Marian thinks that at the very least, Gen Z might be able to learn something from the mistakes of the millennials who preceded them. “Where for millennials there was an expectation that the capitalist system would work in their favor, Gen Z harbors no such illusions,” she says. “This is a generation that is not looking to rely on those traditional systems to help create a better future—this is what’s driving their activism and their entrepreneurialism.”

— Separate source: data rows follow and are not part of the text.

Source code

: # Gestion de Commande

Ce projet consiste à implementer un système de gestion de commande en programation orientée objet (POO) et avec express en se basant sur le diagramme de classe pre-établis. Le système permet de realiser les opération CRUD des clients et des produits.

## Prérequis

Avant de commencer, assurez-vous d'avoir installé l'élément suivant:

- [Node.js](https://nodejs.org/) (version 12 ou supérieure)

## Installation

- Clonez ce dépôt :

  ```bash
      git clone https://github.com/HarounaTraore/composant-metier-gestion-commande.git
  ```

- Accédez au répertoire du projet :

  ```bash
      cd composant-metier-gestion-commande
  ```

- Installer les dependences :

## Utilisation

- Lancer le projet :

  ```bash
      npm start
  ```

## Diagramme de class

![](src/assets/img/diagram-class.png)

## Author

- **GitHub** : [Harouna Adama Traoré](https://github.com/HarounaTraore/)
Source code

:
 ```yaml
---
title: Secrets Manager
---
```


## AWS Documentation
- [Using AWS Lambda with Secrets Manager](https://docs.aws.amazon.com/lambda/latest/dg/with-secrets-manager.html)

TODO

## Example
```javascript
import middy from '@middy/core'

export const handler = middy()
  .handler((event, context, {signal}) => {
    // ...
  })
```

Those low expectations will serve them well when dealing with what’s ahead. Between the climate emergency, a lurch to nationalist populism and the looming threat posed by automation, the future doesn’t paint a very optimistic picture. Let’s hope this new generation can make something out of the mess that has been left for them. At the very least, we can expect some interesting memes to come from it.

NOTES

1. Perhaps the defining meme of 2019, “OK boomer” has become Generation Z’s rallying retort to the post-war generation, who they view as condescending, politically regressive and blind to the privileges afforded them.

2. The authors of The Fourth Turning popularized the phrase “winter is coming” long in advance of the television series Game of Thrones. Devotees such as Bannon believe that the US is on the brink of an emergency commensurate in scale with the Great Depression. As the former chief strategist told The New York Times: “Everything President Trump is doing—all of it— is to get ahead of or stop any potential crisis."